Results: Our study included 264 patients, 117 (44.32%) females, mean age 56±12 years, mean PsA duration 15±3 years;117 (44.32%) switched bDMARDs at least once. Switchers were mostly females, with higher PASI and worse HAQ at baseline (Figure 1). Mean time-to-first bDMARD discontinuation was 72 months; 2-year and 5-year retention rate was 75% and 60%, respectively. Survival curves for anti-TNFalpha/anti-IL12/23/anti-IL17 were similar (log-rak test=0.83;p=0.66). Main reasons for switching were inefficacy (79) and adverse events (38). The Cox PH model showed that female sex was independently associated to a higher risk of first bDMARD discontinuation (HR=2.39; 95%CI:1.50-3.81), while initiating therapy before 2015 was protective (HR=0.40; 95%CI:0.22-0.73). Other independent variables, including mechanism of action (HR=0.76; 95%CI:0.30-1.74 for anti-IL17; HR=0.53; 95%CI 0.15-1.86 for anti-IL12/23; reference: anti-TNFalpha), age (HR=1.00; 95%CI:0.99-1.03), baseline DAPSA (HR=0.98; 95%CI:0.96-1.00), PASI (HR=0.95; 95%CI:0.86-1.04), HAQ (HR=1.29; 95%CI:0.91-1.83), Body Mass Index BMI (HR=1.02; 95%CI:0.98-1.07) and comorbidities (HR=1.10; 95%CI:0.92-1.31) were not associated to the outcome. In the logistic regression model, only female sex was significantly associated to failure of>=2 therapies (OR=1.99, 95%CI:1.07-3.69); bDMARD mechanism of action, age, and initiating therapy before 2015 were instead not independently associated.

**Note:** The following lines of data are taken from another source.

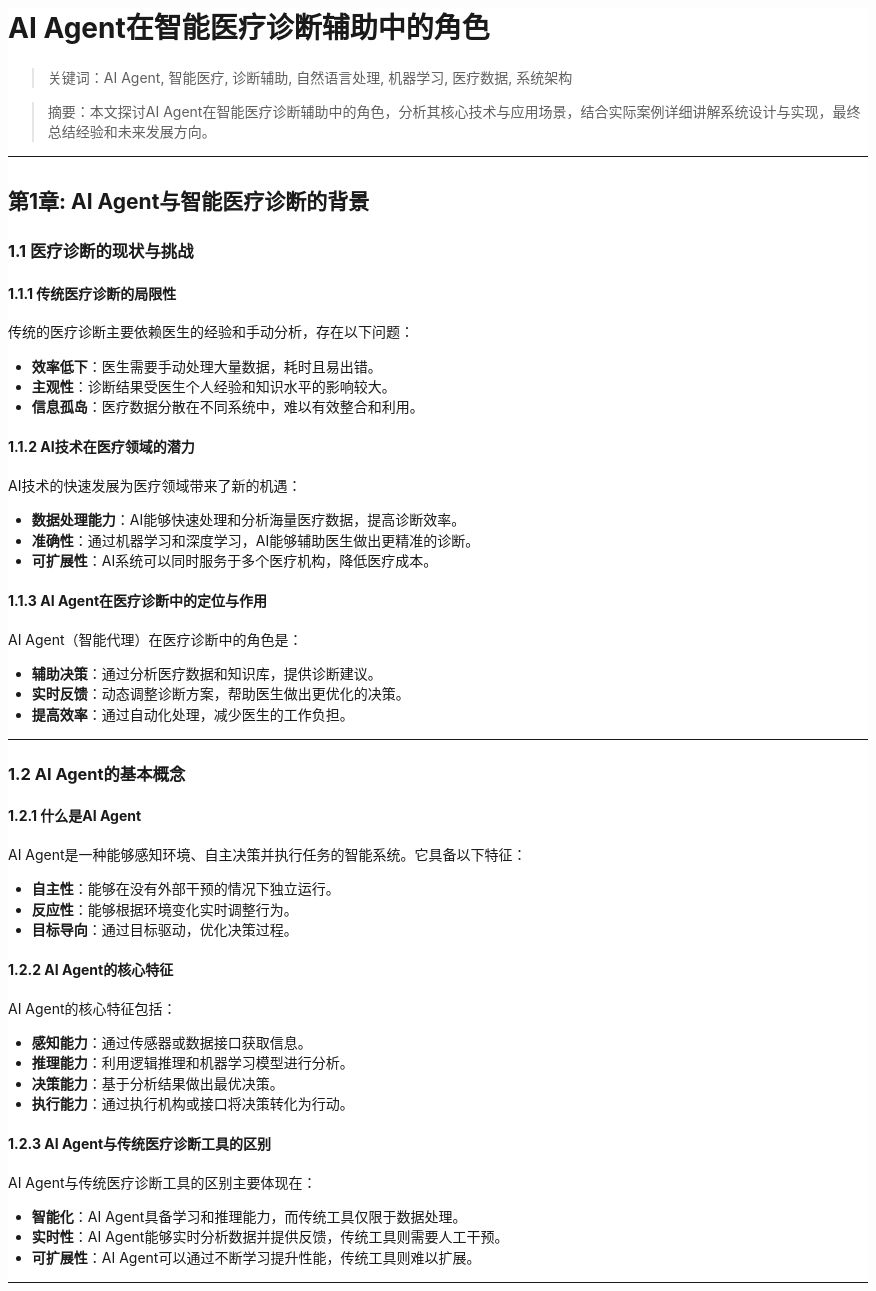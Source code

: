                  



# AI Agent在智能医疗诊断辅助中的角色

> 关键词：AI Agent, 智能医疗, 诊断辅助, 自然语言处理, 机器学习, 医疗数据, 系统架构

> 摘要：本文探讨AI Agent在智能医疗诊断辅助中的角色，分析其核心技术与应用场景，结合实际案例详细讲解系统设计与实现，最终总结经验和未来发展方向。

---

## 第1章: AI Agent与智能医疗诊断的背景

### 1.1 医疗诊断的现状与挑战

#### 1.1.1 传统医疗诊断的局限性
传统的医疗诊断主要依赖医生的经验和手动分析，存在以下问题：
- **效率低下**：医生需要手动处理大量数据，耗时且易出错。
- **主观性**：诊断结果受医生个人经验和知识水平的影响较大。
- **信息孤岛**：医疗数据分散在不同系统中，难以有效整合和利用。

#### 1.1.2 AI技术在医疗领域的潜力
AI技术的快速发展为医疗领域带来了新的机遇：
- **数据处理能力**：AI能够快速处理和分析海量医疗数据，提高诊断效率。
- **准确性**：通过机器学习和深度学习，AI能够辅助医生做出更精准的诊断。
- **可扩展性**：AI系统可以同时服务于多个医疗机构，降低医疗成本。

#### 1.1.3 AI Agent在医疗诊断中的定位与作用
AI Agent（智能代理）在医疗诊断中的角色是：
- **辅助决策**：通过分析医疗数据和知识库，提供诊断建议。
- **实时反馈**：动态调整诊断方案，帮助医生做出更优化的决策。
- **提高效率**：通过自动化处理，减少医生的工作负担。

---

### 1.2 AI Agent的基本概念

#### 1.2.1 什么是AI Agent
AI Agent是一种能够感知环境、自主决策并执行任务的智能系统。它具备以下特征：
- **自主性**：能够在没有外部干预的情况下独立运行。
- **反应性**：能够根据环境变化实时调整行为。
- **目标导向**：通过目标驱动，优化决策过程。

#### 1.2.2 AI Agent的核心特征
AI Agent的核心特征包括：
- **感知能力**：通过传感器或数据接口获取信息。
- **推理能力**：利用逻辑推理和机器学习模型进行分析。
- **决策能力**：基于分析结果做出最优决策。
- **执行能力**：通过执行机构或接口将决策转化为行动。

#### 1.2.3 AI Agent与传统医疗诊断工具的区别
AI Agent与传统医疗诊断工具的区别主要体现在：
- **智能化**：AI Agent具备学习和推理能力，而传统工具仅限于数据处理。
- **实时性**：AI Agent能够实时分析数据并提供反馈，传统工具则需要人工干预。
- **可扩展性**：AI Agent可以通过不断学习提升性能，传统工具则难以扩展。

---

Conclusion: Survival rate was good for anti-TNFalpha and other bDMARDs. Female sex was a predictor of first bDMARD discontinuation, unlike mechanism of action, comorbidities and BMI.
Disclosure of Interests: Mariagrazia Lorenzin: None declared., Augusta Ortolan: None declared., Giacomo Cozzi: None declared., Antonia Calligaro: None declared., Maria Favaro: None declared., Teresa Del Ross: None declared., Andrea Doria Grant/research support from: AD has received honoraria and speaker fees from Novartis, Abbvie, Pfizer, MSD, Janssen., Roberta Ramonda Grant/research support from: RR has received honoraria and speaker fees from Novartis, Abbvie, Pfizer, MSD, Janssen.